TASK DIRECTIONS
Go through the data underneath and report how many lines hold the string "state", giving only the number.

^^^^^^^^

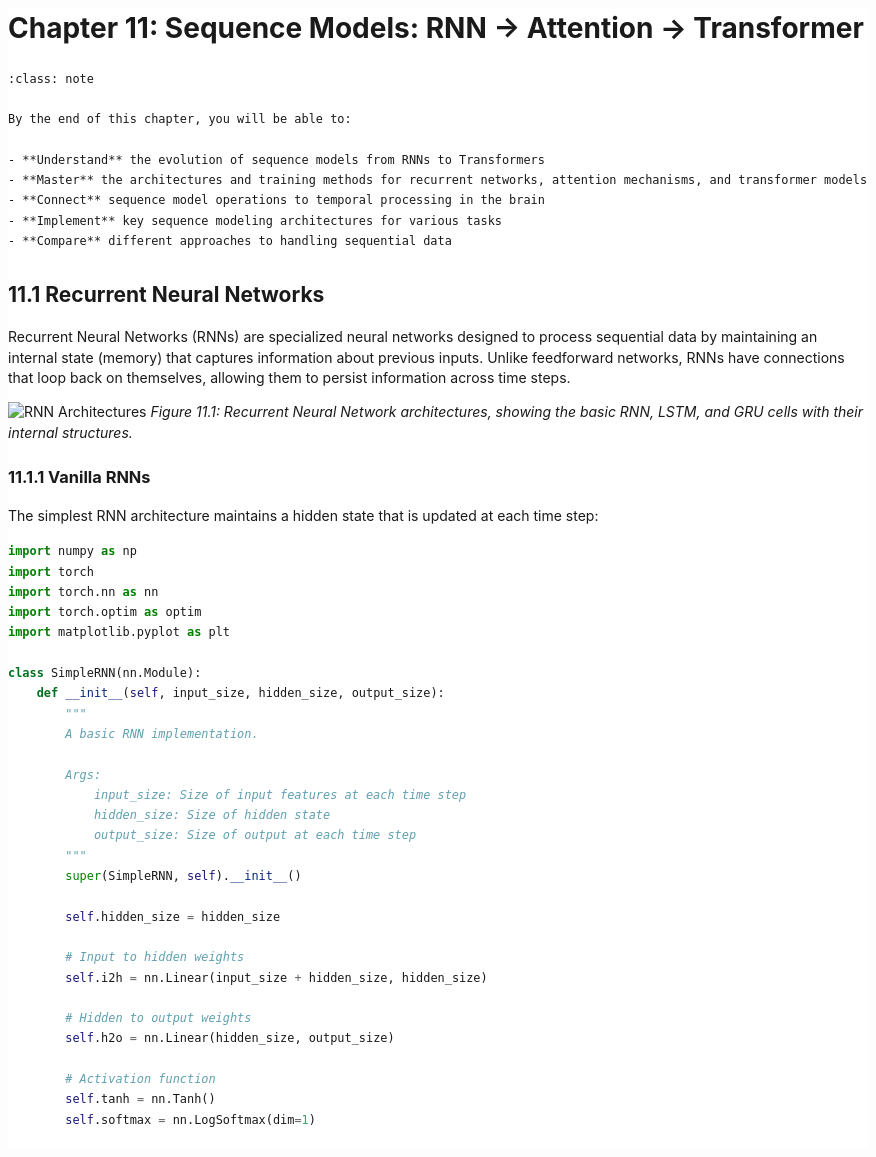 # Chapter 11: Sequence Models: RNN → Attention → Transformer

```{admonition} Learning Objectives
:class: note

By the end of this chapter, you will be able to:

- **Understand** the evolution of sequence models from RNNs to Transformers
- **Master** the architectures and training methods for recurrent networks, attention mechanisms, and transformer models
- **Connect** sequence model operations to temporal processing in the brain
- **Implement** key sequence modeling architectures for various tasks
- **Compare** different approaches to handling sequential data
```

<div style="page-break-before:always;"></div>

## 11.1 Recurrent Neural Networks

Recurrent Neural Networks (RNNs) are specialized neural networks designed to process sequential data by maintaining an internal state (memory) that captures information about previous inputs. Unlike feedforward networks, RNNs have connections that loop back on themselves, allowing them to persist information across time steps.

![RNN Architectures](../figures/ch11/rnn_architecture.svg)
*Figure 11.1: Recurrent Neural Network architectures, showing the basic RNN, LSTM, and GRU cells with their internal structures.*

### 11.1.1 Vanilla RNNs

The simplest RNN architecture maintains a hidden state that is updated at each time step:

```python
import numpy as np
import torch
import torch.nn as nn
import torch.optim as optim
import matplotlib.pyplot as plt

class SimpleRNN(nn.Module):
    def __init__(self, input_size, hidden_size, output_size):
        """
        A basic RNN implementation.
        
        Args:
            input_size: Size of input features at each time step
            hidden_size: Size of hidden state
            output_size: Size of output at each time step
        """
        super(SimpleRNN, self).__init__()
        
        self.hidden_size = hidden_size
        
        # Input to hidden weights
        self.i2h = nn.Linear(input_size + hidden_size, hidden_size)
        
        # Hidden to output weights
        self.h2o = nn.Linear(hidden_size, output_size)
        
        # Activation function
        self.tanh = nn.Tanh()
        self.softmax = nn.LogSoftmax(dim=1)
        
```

^^^^^^^^

OUTPUT FOR THIS TASK
3